(Rendered images with source text)
╭──

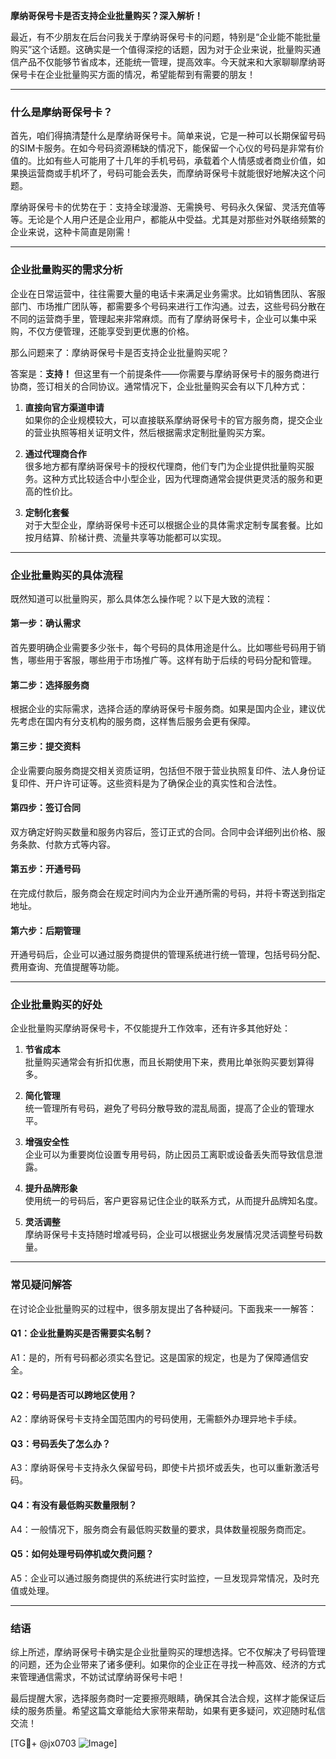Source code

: **摩纳哥保号卡是否支持企业批量购买？深入解析！**

最近，有不少朋友在后台问我关于摩纳哥保号卡的问题，特别是“企业能不能批量购买”这个话题。这确实是一个值得深挖的话题，因为对于企业来说，批量购买通信产品不仅能够节省成本，还能统一管理，提高效率。今天就来和大家聊聊摩纳哥保号卡在企业批量购买方面的情况，希望能帮到有需要的朋友！

---

### **什么是摩纳哥保号卡？**

首先，咱们得搞清楚什么是摩纳哥保号卡。简单来说，它是一种可以长期保留号码的SIM卡服务。在如今号码资源稀缺的情况下，能保留一个心仪的号码是非常有价值的。比如有些人可能用了十几年的手机号码，承载着个人情感或者商业价值，如果换运营商或手机坏了，号码可能会丢失，而摩纳哥保号卡就能很好地解决这个问题。

摩纳哥保号卡的优势在于：支持全球漫游、无需换号、号码永久保留、灵活充值等等。无论是个人用户还是企业用户，都能从中受益。尤其是对那些对外联络频繁的企业来说，这种卡简直是刚需！

---

### **企业批量购买的需求分析**

企业在日常运营中，往往需要大量的电话卡来满足业务需求。比如销售团队、客服部门、市场推广团队等，都需要多个号码来进行工作沟通。过去，这些号码分散在不同的运营商手里，管理起来非常麻烦。而有了摩纳哥保号卡，企业可以集中采购，不仅方便管理，还能享受到更优惠的价格。

那么问题来了：摩纳哥保号卡是否支持企业批量购买呢？

答案是：**支持！** 但这里有一个前提条件——你需要与摩纳哥保号卡的服务商进行协商，签订相关的合同协议。通常情况下，企业批量购买会有以下几种方式：

1. **直接向官方渠道申请**  
   如果你的企业规模较大，可以直接联系摩纳哥保号卡的官方服务商，提交企业的营业执照等相关证明文件，然后根据需求定制批量购买方案。

2. **通过代理商合作**  
   很多地方都有摩纳哥保号卡的授权代理商，他们专门为企业提供批量购买服务。这种方式比较适合中小型企业，因为代理商通常会提供更灵活的服务和更高的性价比。

3. **定制化套餐**  
   对于大型企业，摩纳哥保号卡还可以根据企业的具体需求定制专属套餐。比如按月结算、阶梯计费、流量共享等功能都可以实现。

---

### **企业批量购买的具体流程**

既然知道可以批量购买，那么具体怎么操作呢？以下是大致的流程：

#### **第一步：确认需求**
首先要明确企业需要多少张卡，每个号码的具体用途是什么。比如哪些号码用于销售，哪些用于客服，哪些用于市场推广等。这样有助于后续的号码分配和管理。

#### **第二步：选择服务商**
根据企业的实际需求，选择合适的摩纳哥保号卡服务商。如果是国内企业，建议优先考虑在国内有分支机构的服务商，这样售后服务会更有保障。

#### **第三步：提交资料**
企业需要向服务商提交相关资质证明，包括但不限于营业执照复印件、法人身份证复印件、开户许可证等。这些资料是为了确保企业的真实性和合法性。

#### **第四步：签订合同**
双方确定好购买数量和服务内容后，签订正式的合同。合同中会详细列出价格、服务条款、付款方式等内容。

#### **第五步：开通号码**
在完成付款后，服务商会在规定时间内为企业开通所需的号码，并将卡寄送到指定地址。

#### **第六步：后期管理**
开通号码后，企业可以通过服务商提供的管理系统进行统一管理，包括号码分配、费用查询、充值提醒等功能。

---

### **企业批量购买的好处**

企业批量购买摩纳哥保号卡，不仅能提升工作效率，还有许多其他好处：

1. **节省成本**  
   批量购买通常会有折扣优惠，而且长期使用下来，费用比单张购买要划算得多。

2. **简化管理**  
   统一管理所有号码，避免了号码分散导致的混乱局面，提高了企业的管理水平。

3. **增强安全性**  
   企业可以为重要岗位设置专用号码，防止因员工离职或设备丢失而导致信息泄露。

4. **提升品牌形象**  
   使用统一的号码后，客户更容易记住企业的联系方式，从而提升品牌知名度。

5. **灵活调整**  
   摩纳哥保号卡支持随时增减号码，企业可以根据业务发展情况灵活调整号码数量。

---

### **常见疑问解答**

在讨论企业批量购买的过程中，很多朋友提出了各种疑问。下面我来一一解答：

#### **Q1：企业批量购买是否需要实名制？**
A1：是的，所有号码都必须实名登记。这是国家的规定，也是为了保障通信安全。

#### **Q2：号码是否可以跨地区使用？**
A2：摩纳哥保号卡支持全国范围内的号码使用，无需额外办理异地卡手续。

#### **Q3：号码丢失了怎么办？**
A3：摩纳哥保号卡支持永久保留号码，即使卡片损坏或丢失，也可以重新激活号码。

#### **Q4：有没有最低购买数量限制？**
A4：一般情况下，服务商会有最低购买数量的要求，具体数量视服务商而定。

#### **Q5：如何处理号码停机或欠费问题？**
A5：企业可以通过服务商提供的系统进行实时监控，一旦发现异常情况，及时充值或处理。

---

### **结语**

综上所述，摩纳哥保号卡确实是企业批量购买的理想选择。它不仅解决了号码管理的问题，还为企业带来了诸多便利。如果你的企业正在寻找一种高效、经济的方式来管理通信需求，不妨试试摩纳哥保号卡吧！

最后提醒大家，选择服务商时一定要擦亮眼睛，确保其合法合规，这样才能保证后续的服务质量。希望这篇文章能给大家带来帮助，如果有更多疑问，欢迎随时私信交流！

[TG💪+ @jx0703 ![Image](https://github.com/user-attachments/assets/dbca1d08-cadb-493c-b0ec-ad6f7a83f270)]
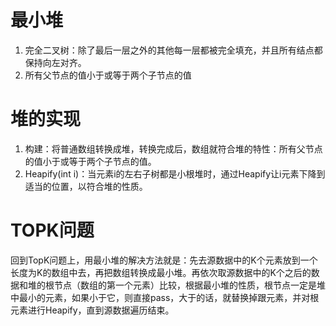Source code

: # 最小堆
1. 完全二叉树：除了最后一层之外的其他每一层都被完全填充，并且所有结点都保持向左对齐。
2. 所有父节点的值小于或等于两个子节点的值

# 堆的实现
1. 构建：将普通数组转换成堆，转换完成后，数组就符合堆的特性：所有父节点的值小于或等于两个子节点的值。
2. Heapify(int i)：当元素i的左右子树都是小根堆时，通过Heapify让i元素下降到适当的位置，以符合堆的性质。

# TOPK问题
回到TopK问题上，用最小堆的解决方法就是：先去源数据中的K个元素放到一个长度为K的数组中去，再把数组转换成最小堆。再依次取源数据中的K个之后的数据和堆的根节点（数组的第一个元素）比较，根据最小堆的性质，根节点一定是堆中最小的元素，如果小于它，则直接pass，大于的话，就替换掉跟元素，并对根元素进行Heapify，直到源数据遍历结束。
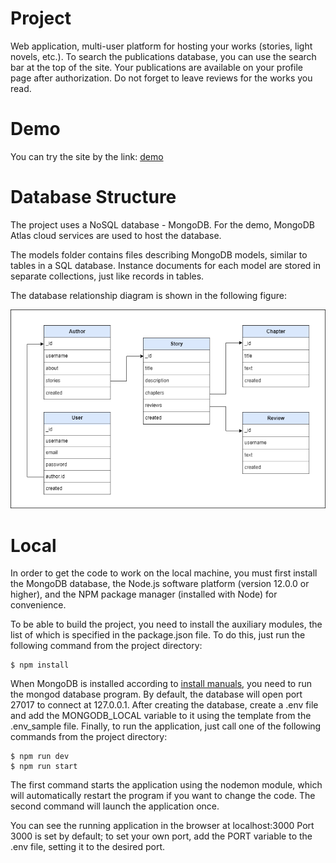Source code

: Project
================
Web application, multi-user platform for hosting your works (stories, light novels, etc.). To search the publications database, you can use the search bar at the top of the site. Your publications are available on your profile page after authorization. Do not forget to leave reviews for the works you read.

Demo
================
You can try the site by the link: [demo](https://dowithoutink.glitch.me)

Database Structure
================
The project uses a NoSQL database - MongoDB. For the demo, MongoDB Atlas cloud services are used to host the database.

The models folder contains files describing MongoDB models, similar to tables in a SQL database. Instance documents for each model are stored in separate collections, just like records in tables.

The database relationship diagram is shown in the following figure:

![dowithoutink-db](/dowithoutink-db.png)

Local
================
In order to get the code to work on the local machine, you must first install the MongoDB database, the Node.js software platform (version 12.0.0 or higher), and the NPM package manager (installed with Node) for convenience.

To be able to build the project, you need to install the auxiliary modules, the list of which is specified in the package.json file. To do this, just run the following command from the project directory:

    $ npm install

When MongoDB is installed according to [install manuals](https://docs.mongodb.com/manual/administration/install-community/), you need to run the mongod database program. By default, the database will open port 27017 to connect at 127.0.0.1. After creating the database, create a .env file and add the MONGODB\_LOCAL variable to it using the template from the .env\_sample file. Finally, to run the application, just call one of the following commands from the project directory:

    $ npm run dev
    $ npm run start
    
The first command starts the application using the nodemon module, which will automatically restart the program if you want to change the code.
The second command will launch the application once.

You can see the running application in the browser at localhost:3000
Port 3000 is set by default; to set your own port, add the PORT variable to the .env file, setting it to the desired port.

╰──

ABOUT THIS TASK: Every line above needs to be written out again as it stands. Pictures do not belong in the copy.

TASK OUTPUT:
Source code

: **摩纳哥保号卡是否支持企业批量购买？深入解析！**

最近，有不少朋友在后台问我关于摩纳哥保号卡的问题，特别是“企业能不能批量购买”这个话题。这确实是一个值得深挖的话题，因为对于企业来说，批量购买通信产品不仅能够节省成本，还能统一管理，提高效率。今天就来和大家聊聊摩纳哥保号卡在企业批量购买方面的情况，希望能帮到有需要的朋友！

---

### **什么是摩纳哥保号卡？**

首先，咱们得搞清楚什么是摩纳哥保号卡。简单来说，它是一种可以长期保留号码的SIM卡服务。在如今号码资源稀缺的情况下，能保留一个心仪的号码是非常有价值的。比如有些人可能用了十几年的手机号码，承载着个人情感或者商业价值，如果换运营商或手机坏了，号码可能会丢失，而摩纳哥保号卡就能很好地解决这个问题。

摩纳哥保号卡的优势在于：支持全球漫游、无需换号、号码永久保留、灵活充值等等。无论是个人用户还是企业用户，都能从中受益。尤其是对那些对外联络频繁的企业来说，这种卡简直是刚需！

---

### **企业批量购买的需求分析**

企业在日常运营中，往往需要大量的电话卡来满足业务需求。比如销售团队、客服部门、市场推广团队等，都需要多个号码来进行工作沟通。过去，这些号码分散在不同的运营商手里，管理起来非常麻烦。而有了摩纳哥保号卡，企业可以集中采购，不仅方便管理，还能享受到更优惠的价格。

那么问题来了：摩纳哥保号卡是否支持企业批量购买呢？

答案是：**支持！** 但这里有一个前提条件——你需要与摩纳哥保号卡的服务商进行协商，签订相关的合同协议。通常情况下，企业批量购买会有以下几种方式：

1. **直接向官方渠道申请**  
   如果你的企业规模较大，可以直接联系摩纳哥保号卡的官方服务商，提交企业的营业执照等相关证明文件，然后根据需求定制批量购买方案。

2. **通过代理商合作**  
   很多地方都有摩纳哥保号卡的授权代理商，他们专门为企业提供批量购买服务。这种方式比较适合中小型企业，因为代理商通常会提供更灵活的服务和更高的性价比。

3. **定制化套餐**  
   对于大型企业，摩纳哥保号卡还可以根据企业的具体需求定制专属套餐。比如按月结算、阶梯计费、流量共享等功能都可以实现。

---

### **企业批量购买的具体流程**

既然知道可以批量购买，那么具体怎么操作呢？以下是大致的流程：

#### **第一步：确认需求**
首先要明确企业需要多少张卡，每个号码的具体用途是什么。比如哪些号码用于销售，哪些用于客服，哪些用于市场推广等。这样有助于后续的号码分配和管理。

#### **第二步：选择服务商**
根据企业的实际需求，选择合适的摩纳哥保号卡服务商。如果是国内企业，建议优先考虑在国内有分支机构的服务商，这样售后服务会更有保障。

#### **第三步：提交资料**
企业需要向服务商提交相关资质证明，包括但不限于营业执照复印件、法人身份证复印件、开户许可证等。这些资料是为了确保企业的真实性和合法性。

#### **第四步：签订合同**
双方确定好购买数量和服务内容后，签订正式的合同。合同中会详细列出价格、服务条款、付款方式等内容。

#### **第五步：开通号码**
在完成付款后，服务商会在规定时间内为企业开通所需的号码，并将卡寄送到指定地址。

#### **第六步：后期管理**
开通号码后，企业可以通过服务商提供的管理系统进行统一管理，包括号码分配、费用查询、充值提醒等功能。

---

### **企业批量购买的好处**

企业批量购买摩纳哥保号卡，不仅能提升工作效率，还有许多其他好处：

1. **节省成本**  
   批量购买通常会有折扣优惠，而且长期使用下来，费用比单张购买要划算得多。

2. **简化管理**  
   统一管理所有号码，避免了号码分散导致的混乱局面，提高了企业的管理水平。

3. **增强安全性**  
   企业可以为重要岗位设置专用号码，防止因员工离职或设备丢失而导致信息泄露。

4. **提升品牌形象**  
   使用统一的号码后，客户更容易记住企业的联系方式，从而提升品牌知名度。

5. **灵活调整**  
   摩纳哥保号卡支持随时增减号码，企业可以根据业务发展情况灵活调整号码数量。

---

### **常见疑问解答**

在讨论企业批量购买的过程中，很多朋友提出了各种疑问。下面我来一一解答：

#### **Q1：企业批量购买是否需要实名制？**
A1：是的，所有号码都必须实名登记。这是国家的规定，也是为了保障通信安全。

#### **Q2：号码是否可以跨地区使用？**
A2：摩纳哥保号卡支持全国范围内的号码使用，无需额外办理异地卡手续。

#### **Q3：号码丢失了怎么办？**
A3：摩纳哥保号卡支持永久保留号码，即使卡片损坏或丢失，也可以重新激活号码。

#### **Q4：有没有最低购买数量限制？**
A4：一般情况下，服务商会有最低购买数量的要求，具体数量视服务商而定。

#### **Q5：如何处理号码停机或欠费问题？**
A5：企业可以通过服务商提供的系统进行实时监控，一旦发现异常情况，及时充值或处理。

---

### **结语**

综上所述，摩纳哥保号卡确实是企业批量购买的理想选择。它不仅解决了号码管理的问题，还为企业带来了诸多便利。如果你的企业正在寻找一种高效、经济的方式来管理通信需求，不妨试试摩纳哥保号卡吧！

最后提醒大家，选择服务商时一定要擦亮眼睛，确保其合法合规，这样才能保证后续的服务质量。希望这篇文章能给大家带来帮助，如果有更多疑问，欢迎随时私信交流！

[TG💪+ @jx0703 ![Image](https://github.com/user-attachments/assets/dbca1d08-cadb-493c-b0ec-ad6f7a83f270)]
Source code

: # 最小堆
1. 完全二叉树：除了最后一层之外的其他每一层都被完全填充，并且所有结点都保持向左对齐。
2. 所有父节点的值小于或等于两个子节点的值

# 堆的实现
1. 构建：将普通数组转换成堆，转换完成后，数组就符合堆的特性：所有父节点的值小于或等于两个子节点的值。
2. Heapify(int i)：当元素i的左右子树都是小根堆时，通过Heapify让i元素下降到适当的位置，以符合堆的性质。

# TOPK问题
回到TopK问题上，用最小堆的解决方法就是：先去源数据中的K个元素放到一个长度为K的数组中去，再把数组转换成最小堆。再依次取源数据中的K个之后的数据和堆的根节点（数组的第一个元素）比较，根据最小堆的性质，根节点一定是堆中最小的元素，如果小于它，则直接pass，大于的话，就替换掉跟元素，并对根元素进行Heapify，直到源数据遍历结束。
Source code

: Project
================
Web application, multi-user platform for hosting your works (stories, light novels, etc.). To search the publications database, you can use the search bar at the top of the site. Your publications are available on your profile page after authorization. Do not forget to leave reviews for the works you read.

Demo
================
You can try the site by the link: [demo](https://dowithoutink.glitch.me)

Database Structure
================
The project uses a NoSQL database - MongoDB. For the demo, MongoDB Atlas cloud services are used to host the database.

The models folder contains files describing MongoDB models, similar to tables in a SQL database. Instance documents for each model are stored in separate collections, just like records in tables.

The database relationship diagram is shown in the following figure:

![dowithoutink-db](/dowithoutink-db.png)

Local
================
In order to get the code to work on the local machine, you must first install the MongoDB database, the Node.js software platform (version 12.0.0 or higher), and the NPM package manager (installed with Node) for convenience.

To be able to build the project, you need to install the auxiliary modules, the list of which is specified in the package.json file. To do this, just run the following command from the project directory:

    $ npm install

When MongoDB is installed according to [install manuals](https://docs.mongodb.com/manual/administration/install-community/), you need to run the mongod database program. By default, the database will open port 27017 to connect at 127.0.0.1. After creating the database, create a .env file and add the MONGODB\_LOCAL variable to it using the template from the .env\_sample file. Finally, to run the application, just call one of the following commands from the project directory:

    $ npm run dev
    $ npm run start
    
The first command starts the application using the nodemon module, which will automatically restart the program if you want to change the code.
The second command will launch the application once.

You can see the running application in the browser at localhost:3000
Port 3000 is set by default; to set your own port, add the PORT variable to the .env file, setting it to the desired port.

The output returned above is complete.